Nature Notes from Argyll
(and occasionally other places)
Fri 10 Feb 2012 Taynuilt
There's been an influx of Iceland Gulls to the west coast following the stormy weather of the last 2 months. This is a second-winter bird spotted by Annie Steel on my local beach at the mouth of the River Awe. Conditions were very dull and I had to approach it across a lot of slippery seaweed, so the picture quality is not the best.
Sun 19 Feb 2012 North Cuil, by Duror.
A lichen training day with Andy Acton and Anna Griffith. All lichens are on Hazel except where stated. Thanks to Andy and Anna for the id's.
Some lichens had dried out and were in unfamiliar colours - the
first pic shows
Lobaria scrobiculata which normally has a dark blue-grey appearance.
On the same tree was
Degelia cyanoloma, showing the dark fruits and concentrically-ringed lobes
that distinguish it from D plumbea.
The Frilly-fruited Jelly Lichen, Leptogium burgessii, and the
Floury Dog Lichen, Peltigera collina.
Young hazel poles covered with crustose lichens. On the LH
one, most are Pyrenula laevigata but the brownish-pink one is Arthonia
cinnabarina and the white one above it is Thelotrema petractoides. On the
RH pole the orange-brown ones are Pyrenula occidentalis, the ones like writing
are Graphis scripta and the greenish one to the right of centre is Pertusaria
Close-up of Pyrenula laevigata. Many crustose lichens have a thick black
line where two thalli meet, but this one has a line of dots instead, making it
easy to recognise.
Closer view of Graphis scripta. Who says humans invented writing?

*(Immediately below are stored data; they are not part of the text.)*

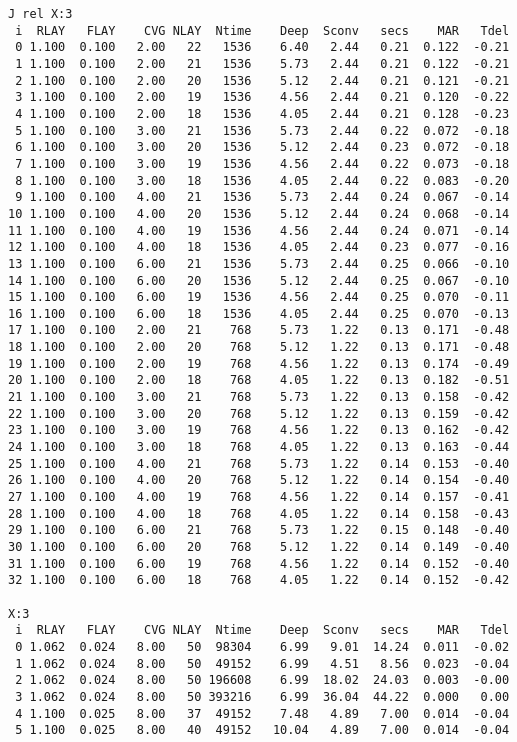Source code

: \documentclass{article}
\begin{document}
\begin{table} \caption[KRC runs J and X]{KRC runs J and X. See Table \ref{runH} caption}  \label{runJ}
\begin{verbatim}
J rel X:3
 i  RLAY   FLAY    CVG NLAY  Ntime    Deep  Sconv   secs    MAR   Tdel
 0 1.100  0.100   2.00   22   1536    6.40   2.44   0.21  0.122  -0.21
 1 1.100  0.100   2.00   21   1536    5.73   2.44   0.21  0.122  -0.21
 2 1.100  0.100   2.00   20   1536    5.12   2.44   0.21  0.121  -0.21
 3 1.100  0.100   2.00   19   1536    4.56   2.44   0.21  0.120  -0.22
 4 1.100  0.100   2.00   18   1536    4.05   2.44   0.21  0.128  -0.23
 5 1.100  0.100   3.00   21   1536    5.73   2.44   0.22  0.072  -0.18
 6 1.100  0.100   3.00   20   1536    5.12   2.44   0.23  0.072  -0.18
 7 1.100  0.100   3.00   19   1536    4.56   2.44   0.22  0.073  -0.18
 8 1.100  0.100   3.00   18   1536    4.05   2.44   0.22  0.083  -0.20
 9 1.100  0.100   4.00   21   1536    5.73   2.44   0.24  0.067  -0.14
10 1.100  0.100   4.00   20   1536    5.12   2.44   0.24  0.068  -0.14
11 1.100  0.100   4.00   19   1536    4.56   2.44   0.24  0.071  -0.14
12 1.100  0.100   4.00   18   1536    4.05   2.44   0.23  0.077  -0.16
13 1.100  0.100   6.00   21   1536    5.73   2.44   0.25  0.066  -0.10
14 1.100  0.100   6.00   20   1536    5.12   2.44   0.25  0.067  -0.10
15 1.100  0.100   6.00   19   1536    4.56   2.44   0.25  0.070  -0.11
16 1.100  0.100   6.00   18   1536    4.05   2.44   0.25  0.070  -0.13
17 1.100  0.100   2.00   21    768    5.73   1.22   0.13  0.171  -0.48
18 1.100  0.100   2.00   20    768    5.12   1.22   0.13  0.171  -0.48
19 1.100  0.100   2.00   19    768    4.56   1.22   0.13  0.174  -0.49
20 1.100  0.100   2.00   18    768    4.05   1.22   0.13  0.182  -0.51
21 1.100  0.100   3.00   21    768    5.73   1.22   0.13  0.158  -0.42
22 1.100  0.100   3.00   20    768    5.12   1.22   0.13  0.159  -0.42
23 1.100  0.100   3.00   19    768    4.56   1.22   0.13  0.162  -0.42
24 1.100  0.100   3.00   18    768    4.05   1.22   0.13  0.163  -0.44
25 1.100  0.100   4.00   21    768    5.73   1.22   0.14  0.153  -0.40
26 1.100  0.100   4.00   20    768    5.12   1.22   0.14  0.154  -0.40
27 1.100  0.100   4.00   19    768    4.56   1.22   0.14  0.157  -0.41
28 1.100  0.100   4.00   18    768    4.05   1.22   0.14  0.158  -0.43
29 1.100  0.100   6.00   21    768    5.73   1.22   0.15  0.148  -0.40
30 1.100  0.100   6.00   20    768    5.12   1.22   0.14  0.149  -0.40
31 1.100  0.100   6.00   19    768    4.56   1.22   0.14  0.152  -0.40
32 1.100  0.100   6.00   18    768    4.05   1.22   0.14  0.152  -0.42

X:3 
 i  RLAY   FLAY    CVG NLAY  Ntime    Deep  Sconv   secs    MAR   Tdel
 0 1.062  0.024   8.00   50  98304    6.99   9.01  14.24  0.011  -0.02
 1 1.062  0.024   8.00   50  49152    6.99   4.51   8.56  0.023  -0.04
 2 1.062  0.024   8.00   50 196608    6.99  18.02  24.03  0.003  -0.00
 3 1.062  0.024   8.00   50 393216    6.99  36.04  44.22  0.000   0.00
 4 1.100  0.025   8.00   37  49152    7.48   4.89   7.00  0.014  -0.04
 5 1.100  0.025   8.00   40  49152   10.04   4.89   7.00  0.014  -0.04
\end{verbatim}
\vspace{-3.0mm}
\hrulefill \end{table}  
\end{document}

Find of the day was the very rare Graphis alboscripta, spotted
by Anna and not previously known from this site. It occurs nowhere in the
world except in west of Scotland hazelwoods. It's the large white patch in
the centre in the LH pic, shown in close-up on the right. The lirellae are similar to
those of Graphis scripta but without black in the furrows.
Andy showed us this example of a hazel stool whose poles are
beginning to diverge, leaving the centre empty. This process can continue
indefinitely until after hundreds of years there is a ring of hazels many yards
apart that show no obvious signs of a common origin. Rather like a fairy
ring of mushrooms but on a much longer timescale.
Two lichens on oak, Cetrelia olivetorum, whose white dots
distinguish it from Parmotrema and its allies, and
Megalaria pulverea, rather unusual for a crustose lichen in that it
grows over mosses instead of vice versa.